Karthick Natarajan et al. Ann Clin Transl Neurol. 2021 Mar.

Abstract

Background and objective: PSEN1-H163Y carriers, at the presymptomatic stage, have reduced 18 FDG-PET binding in the cerebrum of the brain (Scholl et al., Neurobiol Aging 32:1388-1399, 2011). This could imply dysfunctional energy metabolism in the brain. In this study, plasma of presymptomatic PSEN1 mutation carriers was analyzed to understand associated metabolic changes.

Methods: We analyzed plasma from noncarriers (NC, n = 8) and presymptomatic PSEN1-H163Y mutation carriers (MC, n = 6) via untargeted metabolomics using gas and liquid chromatography coupled with mass spectrometry, which identified 1199 metabolites. All the metabolites were compared between MC and NC using univariate analysis, as well as correlated with the ratio of Aβ1-42/A β 1-40 , using Spearman's correlation. Altered metabolites were subjected to Ingenuity Pathway Analysis (IPA).
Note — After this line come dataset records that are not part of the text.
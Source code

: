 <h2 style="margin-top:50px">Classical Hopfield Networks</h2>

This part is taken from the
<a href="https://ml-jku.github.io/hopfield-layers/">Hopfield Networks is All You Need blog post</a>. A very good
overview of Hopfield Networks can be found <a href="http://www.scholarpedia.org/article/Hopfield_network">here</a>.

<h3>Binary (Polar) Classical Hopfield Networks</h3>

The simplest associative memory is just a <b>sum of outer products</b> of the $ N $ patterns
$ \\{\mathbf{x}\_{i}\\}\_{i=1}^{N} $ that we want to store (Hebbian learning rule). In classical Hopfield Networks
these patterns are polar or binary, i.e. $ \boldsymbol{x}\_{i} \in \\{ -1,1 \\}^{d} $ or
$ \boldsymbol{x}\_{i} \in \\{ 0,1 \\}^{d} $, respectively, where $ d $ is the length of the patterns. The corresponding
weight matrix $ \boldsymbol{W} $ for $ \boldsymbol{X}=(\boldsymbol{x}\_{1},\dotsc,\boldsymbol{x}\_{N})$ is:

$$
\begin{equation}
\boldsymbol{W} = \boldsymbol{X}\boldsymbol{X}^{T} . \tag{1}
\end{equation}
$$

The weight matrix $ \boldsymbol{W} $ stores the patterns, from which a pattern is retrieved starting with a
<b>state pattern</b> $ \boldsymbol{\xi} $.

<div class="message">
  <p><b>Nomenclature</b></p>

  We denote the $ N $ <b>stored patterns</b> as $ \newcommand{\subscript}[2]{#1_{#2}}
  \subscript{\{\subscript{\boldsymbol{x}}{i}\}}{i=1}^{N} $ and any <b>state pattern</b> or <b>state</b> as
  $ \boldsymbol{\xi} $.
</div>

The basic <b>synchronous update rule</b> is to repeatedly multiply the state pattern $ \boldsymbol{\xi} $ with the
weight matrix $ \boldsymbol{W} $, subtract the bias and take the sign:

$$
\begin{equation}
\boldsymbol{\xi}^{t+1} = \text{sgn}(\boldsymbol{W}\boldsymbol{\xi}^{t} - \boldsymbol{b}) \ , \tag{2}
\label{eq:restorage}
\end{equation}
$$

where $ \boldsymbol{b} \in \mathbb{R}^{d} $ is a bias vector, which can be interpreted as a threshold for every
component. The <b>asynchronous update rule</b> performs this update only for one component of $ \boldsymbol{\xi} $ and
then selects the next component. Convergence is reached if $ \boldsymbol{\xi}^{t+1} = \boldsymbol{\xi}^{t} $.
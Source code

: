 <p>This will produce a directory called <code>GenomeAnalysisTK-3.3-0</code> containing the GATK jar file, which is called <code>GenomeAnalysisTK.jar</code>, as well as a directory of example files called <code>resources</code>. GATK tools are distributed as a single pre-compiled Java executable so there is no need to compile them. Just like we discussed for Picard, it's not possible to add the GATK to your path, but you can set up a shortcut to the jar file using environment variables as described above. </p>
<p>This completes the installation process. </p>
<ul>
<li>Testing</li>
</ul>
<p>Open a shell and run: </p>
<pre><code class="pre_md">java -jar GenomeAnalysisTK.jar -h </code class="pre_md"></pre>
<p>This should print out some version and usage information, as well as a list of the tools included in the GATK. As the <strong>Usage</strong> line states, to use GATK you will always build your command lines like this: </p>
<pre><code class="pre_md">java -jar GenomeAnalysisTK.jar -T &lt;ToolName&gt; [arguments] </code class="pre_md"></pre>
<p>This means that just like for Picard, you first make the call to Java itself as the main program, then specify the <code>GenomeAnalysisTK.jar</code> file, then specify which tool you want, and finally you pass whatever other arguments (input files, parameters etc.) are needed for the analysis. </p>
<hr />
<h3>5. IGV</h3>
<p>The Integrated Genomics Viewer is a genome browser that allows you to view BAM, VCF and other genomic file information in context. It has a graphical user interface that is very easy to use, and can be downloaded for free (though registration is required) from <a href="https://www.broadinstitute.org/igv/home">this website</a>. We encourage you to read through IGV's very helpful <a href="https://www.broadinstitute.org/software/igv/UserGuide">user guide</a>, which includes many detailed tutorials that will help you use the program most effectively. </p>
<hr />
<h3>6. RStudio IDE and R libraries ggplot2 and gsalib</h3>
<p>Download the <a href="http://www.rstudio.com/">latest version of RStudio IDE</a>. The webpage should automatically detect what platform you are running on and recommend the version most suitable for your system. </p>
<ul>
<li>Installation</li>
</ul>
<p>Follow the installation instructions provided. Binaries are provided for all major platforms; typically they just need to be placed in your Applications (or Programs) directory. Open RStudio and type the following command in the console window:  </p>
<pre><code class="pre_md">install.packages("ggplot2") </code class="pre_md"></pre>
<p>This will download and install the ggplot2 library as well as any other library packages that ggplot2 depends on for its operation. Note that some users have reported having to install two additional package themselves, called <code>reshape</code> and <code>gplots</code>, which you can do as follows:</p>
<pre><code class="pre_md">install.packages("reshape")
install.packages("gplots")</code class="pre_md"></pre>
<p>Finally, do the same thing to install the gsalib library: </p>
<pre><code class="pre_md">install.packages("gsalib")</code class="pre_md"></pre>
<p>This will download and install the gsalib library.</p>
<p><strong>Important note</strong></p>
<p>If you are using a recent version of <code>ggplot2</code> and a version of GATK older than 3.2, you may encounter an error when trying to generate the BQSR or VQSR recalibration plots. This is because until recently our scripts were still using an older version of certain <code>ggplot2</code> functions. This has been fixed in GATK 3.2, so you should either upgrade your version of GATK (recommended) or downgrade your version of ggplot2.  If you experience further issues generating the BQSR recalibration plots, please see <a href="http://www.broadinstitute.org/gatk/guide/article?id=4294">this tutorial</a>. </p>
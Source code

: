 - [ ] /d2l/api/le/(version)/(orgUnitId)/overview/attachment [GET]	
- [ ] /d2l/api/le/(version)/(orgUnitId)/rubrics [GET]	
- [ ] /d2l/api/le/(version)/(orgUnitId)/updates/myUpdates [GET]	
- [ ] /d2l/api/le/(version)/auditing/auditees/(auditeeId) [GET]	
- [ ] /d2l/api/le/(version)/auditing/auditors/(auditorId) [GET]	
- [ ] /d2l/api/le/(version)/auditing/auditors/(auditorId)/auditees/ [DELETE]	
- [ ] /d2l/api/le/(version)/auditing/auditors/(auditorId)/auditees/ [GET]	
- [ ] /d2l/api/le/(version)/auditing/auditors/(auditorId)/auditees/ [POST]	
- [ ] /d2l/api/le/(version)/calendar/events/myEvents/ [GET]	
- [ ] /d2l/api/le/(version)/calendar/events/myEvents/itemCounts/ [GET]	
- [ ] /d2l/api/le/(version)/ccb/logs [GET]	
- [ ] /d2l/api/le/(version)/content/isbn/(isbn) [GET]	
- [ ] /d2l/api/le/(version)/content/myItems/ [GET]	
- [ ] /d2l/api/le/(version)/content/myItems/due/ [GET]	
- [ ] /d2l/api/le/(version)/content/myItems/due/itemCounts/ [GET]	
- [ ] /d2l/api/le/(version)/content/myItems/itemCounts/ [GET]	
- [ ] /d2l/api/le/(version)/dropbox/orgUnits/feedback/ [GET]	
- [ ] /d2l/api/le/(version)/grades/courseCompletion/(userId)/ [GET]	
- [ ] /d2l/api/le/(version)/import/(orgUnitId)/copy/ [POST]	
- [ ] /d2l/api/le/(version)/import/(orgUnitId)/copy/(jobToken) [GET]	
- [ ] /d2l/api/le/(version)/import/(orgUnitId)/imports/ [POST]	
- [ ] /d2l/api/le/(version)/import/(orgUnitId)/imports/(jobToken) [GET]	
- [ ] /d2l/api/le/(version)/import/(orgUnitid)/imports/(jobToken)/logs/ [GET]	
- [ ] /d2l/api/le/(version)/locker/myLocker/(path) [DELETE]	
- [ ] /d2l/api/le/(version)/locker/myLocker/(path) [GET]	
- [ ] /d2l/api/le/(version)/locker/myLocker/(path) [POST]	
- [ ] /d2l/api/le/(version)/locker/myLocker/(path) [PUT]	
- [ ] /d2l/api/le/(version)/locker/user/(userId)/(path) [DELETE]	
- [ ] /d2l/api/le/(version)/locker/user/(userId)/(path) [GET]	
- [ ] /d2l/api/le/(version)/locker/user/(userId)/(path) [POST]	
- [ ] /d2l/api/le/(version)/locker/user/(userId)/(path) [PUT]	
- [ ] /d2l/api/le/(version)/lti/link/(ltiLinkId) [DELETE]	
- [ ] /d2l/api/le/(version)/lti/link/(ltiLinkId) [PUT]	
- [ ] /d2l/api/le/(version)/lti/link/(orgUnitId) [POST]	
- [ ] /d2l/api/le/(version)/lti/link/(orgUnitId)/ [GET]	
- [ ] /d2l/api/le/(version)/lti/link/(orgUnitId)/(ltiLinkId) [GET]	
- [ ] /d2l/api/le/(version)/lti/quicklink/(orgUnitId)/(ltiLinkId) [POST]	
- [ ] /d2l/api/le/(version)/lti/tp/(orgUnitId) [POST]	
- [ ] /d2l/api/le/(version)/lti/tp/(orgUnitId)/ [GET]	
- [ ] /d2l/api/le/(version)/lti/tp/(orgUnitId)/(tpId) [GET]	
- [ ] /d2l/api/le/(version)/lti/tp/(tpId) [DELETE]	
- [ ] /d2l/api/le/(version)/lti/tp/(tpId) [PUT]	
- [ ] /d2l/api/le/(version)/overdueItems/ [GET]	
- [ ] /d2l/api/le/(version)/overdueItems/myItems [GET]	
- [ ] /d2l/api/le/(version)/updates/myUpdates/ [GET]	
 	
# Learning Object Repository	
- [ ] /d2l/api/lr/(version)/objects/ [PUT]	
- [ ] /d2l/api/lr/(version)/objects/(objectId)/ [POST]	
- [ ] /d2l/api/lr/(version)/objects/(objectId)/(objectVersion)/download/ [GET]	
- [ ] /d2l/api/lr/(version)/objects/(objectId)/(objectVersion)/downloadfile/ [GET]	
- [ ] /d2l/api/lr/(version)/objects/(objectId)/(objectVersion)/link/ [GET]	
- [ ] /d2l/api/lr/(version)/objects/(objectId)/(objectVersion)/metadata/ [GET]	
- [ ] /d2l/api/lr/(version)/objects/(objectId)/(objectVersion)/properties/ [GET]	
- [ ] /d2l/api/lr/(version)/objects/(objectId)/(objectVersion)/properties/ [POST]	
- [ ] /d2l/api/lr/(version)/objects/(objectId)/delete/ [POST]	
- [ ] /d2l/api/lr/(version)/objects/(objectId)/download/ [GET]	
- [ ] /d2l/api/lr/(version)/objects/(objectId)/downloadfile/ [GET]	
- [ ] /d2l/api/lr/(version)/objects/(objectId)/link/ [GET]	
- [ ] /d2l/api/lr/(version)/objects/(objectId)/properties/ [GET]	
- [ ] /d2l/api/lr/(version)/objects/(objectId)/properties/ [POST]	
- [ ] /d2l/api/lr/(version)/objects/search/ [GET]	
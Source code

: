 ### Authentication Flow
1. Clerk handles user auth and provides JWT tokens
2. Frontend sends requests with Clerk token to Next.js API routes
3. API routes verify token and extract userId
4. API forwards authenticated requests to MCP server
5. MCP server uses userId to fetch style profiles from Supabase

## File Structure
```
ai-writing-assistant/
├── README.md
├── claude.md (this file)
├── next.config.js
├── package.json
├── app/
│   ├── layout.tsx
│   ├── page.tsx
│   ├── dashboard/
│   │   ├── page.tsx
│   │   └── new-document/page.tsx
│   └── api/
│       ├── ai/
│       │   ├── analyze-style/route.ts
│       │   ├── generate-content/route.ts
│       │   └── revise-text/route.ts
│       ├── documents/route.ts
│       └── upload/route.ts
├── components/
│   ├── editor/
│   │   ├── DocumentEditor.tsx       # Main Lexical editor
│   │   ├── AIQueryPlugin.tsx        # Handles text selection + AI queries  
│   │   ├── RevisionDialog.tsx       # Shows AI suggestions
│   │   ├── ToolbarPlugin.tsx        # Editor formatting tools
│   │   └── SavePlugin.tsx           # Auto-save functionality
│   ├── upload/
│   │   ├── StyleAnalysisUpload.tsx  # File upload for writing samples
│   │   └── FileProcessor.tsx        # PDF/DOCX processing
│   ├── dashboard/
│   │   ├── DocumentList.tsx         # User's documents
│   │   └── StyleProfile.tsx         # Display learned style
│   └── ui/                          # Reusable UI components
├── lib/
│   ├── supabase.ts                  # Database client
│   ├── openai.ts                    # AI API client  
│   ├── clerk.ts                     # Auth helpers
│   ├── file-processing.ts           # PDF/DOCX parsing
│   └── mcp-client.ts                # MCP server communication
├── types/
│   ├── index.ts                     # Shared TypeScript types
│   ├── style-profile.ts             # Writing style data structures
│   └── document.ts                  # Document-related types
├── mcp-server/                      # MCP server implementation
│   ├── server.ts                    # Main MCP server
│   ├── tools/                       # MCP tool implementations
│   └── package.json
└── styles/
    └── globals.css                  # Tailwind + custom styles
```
Results: Based on principal component analysis the plasma metabolite profiles were divided into dataset A and dataset B. In dataset A, when comparing between presymptomatic MC and NC, the levels of 79 different metabolites were altered. Out of 79, only 14 were annotated metabolites. In dataset B, 37 metabolites were significantly altered between presymptomatic MC and NC and nine metabolites were annotated. In both datasets, annotated metabolites represent amino acids, fatty acyls, bile acids, hexoses, purine nucleosides, carboxylic acids, and glycerophosphatidylcholine species. 1-docosapentaenoyl-GPC was positively correlated, uric acid and glucose were negatively correlated with the ratio of plasma Aβ1-42 /Aβ1-40 (P < 0.05).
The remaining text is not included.